(PROVIDED DATA)
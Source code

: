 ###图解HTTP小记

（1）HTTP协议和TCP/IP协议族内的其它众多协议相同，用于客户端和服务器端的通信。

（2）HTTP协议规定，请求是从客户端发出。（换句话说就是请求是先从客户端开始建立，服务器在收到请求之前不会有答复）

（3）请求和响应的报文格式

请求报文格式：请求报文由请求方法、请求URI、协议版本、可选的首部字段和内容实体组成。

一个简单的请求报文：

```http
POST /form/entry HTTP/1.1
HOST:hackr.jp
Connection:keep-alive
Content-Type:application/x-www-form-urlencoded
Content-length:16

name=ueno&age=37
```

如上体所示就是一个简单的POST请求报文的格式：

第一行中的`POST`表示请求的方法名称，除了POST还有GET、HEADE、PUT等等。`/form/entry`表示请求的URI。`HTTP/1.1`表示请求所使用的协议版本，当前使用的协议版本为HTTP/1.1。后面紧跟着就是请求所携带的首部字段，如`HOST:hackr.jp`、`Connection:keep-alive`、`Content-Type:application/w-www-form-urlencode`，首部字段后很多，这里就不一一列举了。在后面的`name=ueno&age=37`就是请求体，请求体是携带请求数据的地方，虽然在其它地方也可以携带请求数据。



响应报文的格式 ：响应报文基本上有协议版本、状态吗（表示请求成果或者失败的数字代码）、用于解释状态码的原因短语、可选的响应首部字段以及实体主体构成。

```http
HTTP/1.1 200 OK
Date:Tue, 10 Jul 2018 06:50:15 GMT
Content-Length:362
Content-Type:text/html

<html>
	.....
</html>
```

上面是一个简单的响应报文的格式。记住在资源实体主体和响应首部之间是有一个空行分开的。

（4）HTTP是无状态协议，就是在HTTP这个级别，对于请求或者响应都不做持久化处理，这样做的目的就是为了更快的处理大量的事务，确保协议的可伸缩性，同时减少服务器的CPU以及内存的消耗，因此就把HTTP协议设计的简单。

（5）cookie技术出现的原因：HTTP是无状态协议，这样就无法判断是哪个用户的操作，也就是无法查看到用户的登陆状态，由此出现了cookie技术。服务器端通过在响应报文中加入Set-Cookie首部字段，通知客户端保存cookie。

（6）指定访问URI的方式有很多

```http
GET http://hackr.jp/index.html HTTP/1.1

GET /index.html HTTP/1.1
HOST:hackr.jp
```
(End PROVIDED DATA)
> _PROMPT_: If a line in the data above holds the string "ueno", report that line.

> _TASK OUTPUT_:
name=ueno&age=37
第一行中的`POST`表示请求的方法名称，除了POST还有GET、HEADE、PUT等等。`/form/entry`表示请求的URI。`HTTP/1.1`表示请求所使用的协议版本，当前使用的协议版本为HTTP/1.1。后面紧跟着就是请求所携带的首部字段，如`HOST:hackr.jp`、`Connection:keep-alive`、`Content-Type:application/w-www-form-urlencode`，首部字段后很多，这里就不一一列举了。在后面的`name=ueno&age=37`就是请求体，请求体是携带请求数据的地方，虽然在其它地方也可以携带请求数据。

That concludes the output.